**** Source data

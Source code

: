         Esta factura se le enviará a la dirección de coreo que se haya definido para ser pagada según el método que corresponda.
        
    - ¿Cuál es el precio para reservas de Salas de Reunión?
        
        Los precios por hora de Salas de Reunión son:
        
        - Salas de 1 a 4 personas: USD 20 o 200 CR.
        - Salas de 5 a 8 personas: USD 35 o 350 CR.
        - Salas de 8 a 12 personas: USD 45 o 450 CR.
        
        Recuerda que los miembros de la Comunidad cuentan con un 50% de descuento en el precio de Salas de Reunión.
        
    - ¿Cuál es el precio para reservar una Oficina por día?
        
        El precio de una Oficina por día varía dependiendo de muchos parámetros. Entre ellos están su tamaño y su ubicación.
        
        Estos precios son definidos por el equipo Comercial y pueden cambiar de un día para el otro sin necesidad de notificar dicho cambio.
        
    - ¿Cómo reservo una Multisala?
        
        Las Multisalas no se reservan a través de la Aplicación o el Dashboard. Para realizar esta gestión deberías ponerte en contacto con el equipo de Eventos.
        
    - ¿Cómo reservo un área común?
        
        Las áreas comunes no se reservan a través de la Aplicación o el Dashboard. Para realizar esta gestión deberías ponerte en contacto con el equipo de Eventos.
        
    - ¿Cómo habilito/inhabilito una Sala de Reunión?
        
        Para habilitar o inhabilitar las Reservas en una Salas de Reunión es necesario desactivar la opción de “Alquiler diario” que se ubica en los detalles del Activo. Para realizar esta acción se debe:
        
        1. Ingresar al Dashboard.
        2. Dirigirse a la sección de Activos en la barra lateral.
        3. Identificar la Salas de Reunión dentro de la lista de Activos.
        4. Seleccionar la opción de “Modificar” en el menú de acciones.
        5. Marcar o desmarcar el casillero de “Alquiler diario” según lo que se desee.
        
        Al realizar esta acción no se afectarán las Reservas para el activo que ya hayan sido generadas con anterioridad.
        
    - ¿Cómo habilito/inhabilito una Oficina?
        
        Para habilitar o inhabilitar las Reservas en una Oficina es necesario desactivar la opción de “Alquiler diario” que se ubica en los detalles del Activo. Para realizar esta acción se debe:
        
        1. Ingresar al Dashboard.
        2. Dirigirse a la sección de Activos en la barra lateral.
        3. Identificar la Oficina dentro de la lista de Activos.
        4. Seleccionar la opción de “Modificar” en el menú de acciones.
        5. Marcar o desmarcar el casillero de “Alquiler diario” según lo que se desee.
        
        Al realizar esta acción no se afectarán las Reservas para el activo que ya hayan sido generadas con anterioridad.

********

> _Exercise brief_:
Which lines of the data contain the word "equipo"? Copy each one.

> _Exercise answer_:
        Estos precios son definidos por el equipo Comercial y pueden cambiar de un día para el otro sin necesidad de notificar dicho cambio.
        Las Multisalas no se reservan a través de la Aplicación o el Dashboard. Para realizar esta gestión deberías ponerte en contacto con el equipo de Eventos.
        Las áreas comunes no se reservan a través de la Aplicación o el Dashboard. Para realizar esta gestión deberías ponerte en contacto con el equipo de Eventos.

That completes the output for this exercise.